According to the dictionary, the word breakthrough means “a sudden, dramatic and important discovery or development.” However, what many doctors don’t know is that it doesn’t have the same meaning in the FDA drug approval process. 

Some 77% of physicians think when the FDA designates a drug as a breakthrough therapy, it means there is “high-quality evidence” that the drug is more effective than current treatments, according to a study recently published in the Journal of the American Medical Association. The reality is that the FDA can give drugs a breakthrough therapy designation simply if early clinical evidence suggests an advantage over current options for serious or deadly diseases.

“When you hear the word breakthrough, it’s understandable to think that it means something definitively or a game changer,” said study co-author Dr. Steven Woloshin, a professor of medicine at the Dartmouth Institute. “But it gets confusing because the FDA uses it in a very different way.”

The problem--confusing the dictionary definition with the FDA usage--stems back to the birth of the designation. In 2011, advocates led by nonprofit Friends of Cancer Research lobbied Congress to expedite approval for promising drugs to treat serious or life-threatening diseases by creating a breakthrough therapy designation, meant to ensure patient access to emerging “revolutionary” drugs as quickly as possible. Bipartisan lawmakers senators Orrin Hatch (R-UT), Michael Bennet (D-CO), and Richard Burr (R-NC) introduced the “Advancing Breakthrough Therapies for Patients Act,” and it was passed into law in July 2012 under the FDA’s Safety and Innovation Act.

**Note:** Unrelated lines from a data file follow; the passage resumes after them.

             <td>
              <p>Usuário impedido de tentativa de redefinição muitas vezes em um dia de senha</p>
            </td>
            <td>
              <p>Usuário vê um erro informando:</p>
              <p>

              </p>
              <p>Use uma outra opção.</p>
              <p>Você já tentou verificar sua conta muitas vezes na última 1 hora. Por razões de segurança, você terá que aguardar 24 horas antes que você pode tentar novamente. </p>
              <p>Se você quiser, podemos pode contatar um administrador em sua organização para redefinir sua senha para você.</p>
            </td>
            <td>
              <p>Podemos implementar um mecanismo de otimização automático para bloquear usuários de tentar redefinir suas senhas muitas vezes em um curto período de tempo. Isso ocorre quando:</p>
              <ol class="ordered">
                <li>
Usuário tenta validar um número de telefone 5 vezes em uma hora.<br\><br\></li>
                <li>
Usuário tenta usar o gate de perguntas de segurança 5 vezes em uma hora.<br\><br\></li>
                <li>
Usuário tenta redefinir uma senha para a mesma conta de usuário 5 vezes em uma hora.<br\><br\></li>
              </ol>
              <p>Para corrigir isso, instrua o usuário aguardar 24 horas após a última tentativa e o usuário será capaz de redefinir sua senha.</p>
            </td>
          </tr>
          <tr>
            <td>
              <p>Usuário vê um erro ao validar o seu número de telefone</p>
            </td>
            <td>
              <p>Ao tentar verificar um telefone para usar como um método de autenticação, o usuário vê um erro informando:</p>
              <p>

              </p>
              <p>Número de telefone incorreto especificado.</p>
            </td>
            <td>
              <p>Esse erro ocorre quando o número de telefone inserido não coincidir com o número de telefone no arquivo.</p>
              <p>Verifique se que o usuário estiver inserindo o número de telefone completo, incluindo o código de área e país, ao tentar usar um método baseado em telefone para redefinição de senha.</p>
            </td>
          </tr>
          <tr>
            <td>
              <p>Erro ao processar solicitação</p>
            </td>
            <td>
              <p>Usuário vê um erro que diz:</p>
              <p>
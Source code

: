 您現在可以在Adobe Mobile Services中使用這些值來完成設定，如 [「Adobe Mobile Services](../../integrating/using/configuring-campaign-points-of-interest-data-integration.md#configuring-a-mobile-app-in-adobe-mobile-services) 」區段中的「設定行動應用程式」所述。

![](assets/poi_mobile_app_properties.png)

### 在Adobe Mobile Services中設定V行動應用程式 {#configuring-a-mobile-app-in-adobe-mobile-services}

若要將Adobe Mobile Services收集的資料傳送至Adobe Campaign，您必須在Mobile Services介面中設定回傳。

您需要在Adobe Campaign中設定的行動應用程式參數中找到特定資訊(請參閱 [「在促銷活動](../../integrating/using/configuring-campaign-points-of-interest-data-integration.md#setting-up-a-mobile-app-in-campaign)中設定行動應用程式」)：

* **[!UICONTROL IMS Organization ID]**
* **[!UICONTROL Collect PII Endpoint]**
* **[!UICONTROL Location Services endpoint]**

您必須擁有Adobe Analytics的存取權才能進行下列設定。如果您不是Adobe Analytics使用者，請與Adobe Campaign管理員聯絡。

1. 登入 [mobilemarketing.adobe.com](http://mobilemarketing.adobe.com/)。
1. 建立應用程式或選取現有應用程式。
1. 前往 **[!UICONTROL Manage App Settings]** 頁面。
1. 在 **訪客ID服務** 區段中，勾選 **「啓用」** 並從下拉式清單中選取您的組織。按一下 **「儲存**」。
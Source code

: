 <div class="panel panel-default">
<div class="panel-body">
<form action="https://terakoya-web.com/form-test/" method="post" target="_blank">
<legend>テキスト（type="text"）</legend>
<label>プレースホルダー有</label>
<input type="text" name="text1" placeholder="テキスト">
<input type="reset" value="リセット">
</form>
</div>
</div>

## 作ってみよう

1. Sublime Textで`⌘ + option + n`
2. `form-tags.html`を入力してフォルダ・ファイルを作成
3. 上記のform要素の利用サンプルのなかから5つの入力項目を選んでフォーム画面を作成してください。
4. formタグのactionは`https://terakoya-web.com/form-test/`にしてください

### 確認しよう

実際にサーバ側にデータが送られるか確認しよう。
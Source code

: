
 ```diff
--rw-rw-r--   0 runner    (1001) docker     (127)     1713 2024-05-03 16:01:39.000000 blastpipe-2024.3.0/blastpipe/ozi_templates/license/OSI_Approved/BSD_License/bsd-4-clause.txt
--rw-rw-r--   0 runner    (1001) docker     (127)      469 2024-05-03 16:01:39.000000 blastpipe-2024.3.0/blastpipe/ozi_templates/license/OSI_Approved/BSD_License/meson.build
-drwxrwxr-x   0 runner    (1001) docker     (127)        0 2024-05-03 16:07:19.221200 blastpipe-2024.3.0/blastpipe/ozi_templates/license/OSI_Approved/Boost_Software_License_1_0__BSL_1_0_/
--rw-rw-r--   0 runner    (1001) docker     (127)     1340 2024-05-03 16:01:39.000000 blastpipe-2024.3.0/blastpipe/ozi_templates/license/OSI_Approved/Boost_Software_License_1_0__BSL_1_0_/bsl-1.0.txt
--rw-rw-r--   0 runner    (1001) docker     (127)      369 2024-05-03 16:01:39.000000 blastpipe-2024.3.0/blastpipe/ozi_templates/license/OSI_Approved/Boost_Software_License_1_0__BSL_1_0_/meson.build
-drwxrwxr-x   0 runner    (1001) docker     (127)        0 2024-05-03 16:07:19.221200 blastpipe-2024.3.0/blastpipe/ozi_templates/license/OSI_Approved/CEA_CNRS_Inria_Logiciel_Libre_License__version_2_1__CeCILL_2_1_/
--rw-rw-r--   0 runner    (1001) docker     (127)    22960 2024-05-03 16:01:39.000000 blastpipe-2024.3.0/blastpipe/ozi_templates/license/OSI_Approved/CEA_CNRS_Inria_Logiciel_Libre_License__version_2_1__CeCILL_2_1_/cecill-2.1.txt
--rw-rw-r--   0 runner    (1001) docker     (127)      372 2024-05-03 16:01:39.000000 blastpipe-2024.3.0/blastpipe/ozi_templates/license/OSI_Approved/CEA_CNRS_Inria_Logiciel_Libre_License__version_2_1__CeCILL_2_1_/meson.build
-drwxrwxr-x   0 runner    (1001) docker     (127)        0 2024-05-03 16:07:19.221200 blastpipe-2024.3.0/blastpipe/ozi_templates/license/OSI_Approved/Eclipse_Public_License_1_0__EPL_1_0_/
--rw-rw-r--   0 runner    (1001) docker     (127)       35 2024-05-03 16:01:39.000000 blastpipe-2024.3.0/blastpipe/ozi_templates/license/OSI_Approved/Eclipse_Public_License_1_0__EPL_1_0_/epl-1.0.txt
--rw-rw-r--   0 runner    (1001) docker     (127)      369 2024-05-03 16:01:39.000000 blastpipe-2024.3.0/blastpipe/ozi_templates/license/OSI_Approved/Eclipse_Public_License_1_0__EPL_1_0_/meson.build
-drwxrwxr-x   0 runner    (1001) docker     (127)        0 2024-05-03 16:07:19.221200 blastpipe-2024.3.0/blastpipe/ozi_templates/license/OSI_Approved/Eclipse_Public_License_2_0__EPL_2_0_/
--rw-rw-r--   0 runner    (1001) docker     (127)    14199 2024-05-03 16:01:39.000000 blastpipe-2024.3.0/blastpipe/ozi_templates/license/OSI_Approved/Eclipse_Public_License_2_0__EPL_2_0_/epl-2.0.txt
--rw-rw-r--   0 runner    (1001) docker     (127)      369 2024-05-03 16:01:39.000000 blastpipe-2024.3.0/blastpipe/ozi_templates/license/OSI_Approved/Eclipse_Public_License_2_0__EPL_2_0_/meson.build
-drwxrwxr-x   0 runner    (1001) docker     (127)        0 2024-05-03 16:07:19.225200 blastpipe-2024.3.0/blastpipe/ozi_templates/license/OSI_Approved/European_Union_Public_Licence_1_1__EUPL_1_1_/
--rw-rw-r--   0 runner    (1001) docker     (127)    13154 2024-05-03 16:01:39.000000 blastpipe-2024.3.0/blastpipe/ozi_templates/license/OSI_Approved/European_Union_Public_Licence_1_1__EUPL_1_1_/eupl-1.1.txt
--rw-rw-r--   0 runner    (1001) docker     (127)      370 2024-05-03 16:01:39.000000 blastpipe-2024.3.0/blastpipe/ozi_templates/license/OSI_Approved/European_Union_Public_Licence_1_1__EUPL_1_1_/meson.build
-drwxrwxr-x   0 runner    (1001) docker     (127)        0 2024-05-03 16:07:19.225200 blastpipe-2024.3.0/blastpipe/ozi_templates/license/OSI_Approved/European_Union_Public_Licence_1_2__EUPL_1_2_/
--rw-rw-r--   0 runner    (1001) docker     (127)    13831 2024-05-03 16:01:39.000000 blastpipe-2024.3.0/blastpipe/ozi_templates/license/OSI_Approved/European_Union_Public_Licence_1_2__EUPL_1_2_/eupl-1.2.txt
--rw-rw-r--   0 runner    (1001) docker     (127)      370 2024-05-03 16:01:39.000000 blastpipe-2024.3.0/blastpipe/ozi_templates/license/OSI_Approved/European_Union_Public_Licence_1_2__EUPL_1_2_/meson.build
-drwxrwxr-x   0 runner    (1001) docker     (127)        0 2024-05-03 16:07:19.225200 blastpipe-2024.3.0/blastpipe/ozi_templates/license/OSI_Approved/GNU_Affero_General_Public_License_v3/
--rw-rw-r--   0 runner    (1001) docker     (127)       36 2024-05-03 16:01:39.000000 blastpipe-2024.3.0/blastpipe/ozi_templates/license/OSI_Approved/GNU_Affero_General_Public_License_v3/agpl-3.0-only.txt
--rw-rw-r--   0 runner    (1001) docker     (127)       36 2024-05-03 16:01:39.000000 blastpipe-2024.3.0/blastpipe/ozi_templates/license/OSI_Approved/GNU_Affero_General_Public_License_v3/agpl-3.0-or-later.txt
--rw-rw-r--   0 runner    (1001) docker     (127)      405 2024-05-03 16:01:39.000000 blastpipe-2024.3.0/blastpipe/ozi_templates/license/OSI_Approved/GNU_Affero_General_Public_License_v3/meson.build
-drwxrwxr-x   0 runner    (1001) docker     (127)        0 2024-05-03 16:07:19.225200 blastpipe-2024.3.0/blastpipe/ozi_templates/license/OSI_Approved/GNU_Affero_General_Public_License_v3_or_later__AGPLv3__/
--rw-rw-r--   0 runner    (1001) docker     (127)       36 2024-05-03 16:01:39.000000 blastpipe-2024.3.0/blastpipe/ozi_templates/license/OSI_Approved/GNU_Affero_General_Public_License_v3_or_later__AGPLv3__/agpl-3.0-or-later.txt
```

Some of the same scientists are authors of the new study, including Woloshin, who did a similar study with general consumers on the “breakthrough” drug designation last year. In the earlier study, they discovered that the words “breakthrough” and “promising” increased consumers’ positive beliefs about a drug’s effectiveness by double-digit percentages. When people were asked which drug they would take for a possibly deadly condition, one labeled breakthrough or one not, 92% chose the breakthrough drug. 

However, “breakthrough” isn’t the only problem. The newer study also found inaccurately optimistic beliefs among doctors simply over FDA approval of a drug. Seventy-three percent of doctors believed that FDA approval of a drug meant the treatment was just as effective as other drugs already approved. 

The overall effect of all of the misunderstandings regarding the FDA approval process and the breakthrough designation is that people and doctors are potentially more enthusiastic about new drugs than maybe they should be.

“The FDA has a number of programs to expedite drugs, and that’s a good thing,” Woloshin said. “There’s no question, especially for drugs for conditions that are really serious or there aren’t any treatments at all available, that it’s really good to try to move things through the process quickly provided the FDA maintains standards and is transparent. We’re just saying the terminology that they use can confuse people and can mislead doctors and patients into believing that drugs are more effective or safer than what the data say.”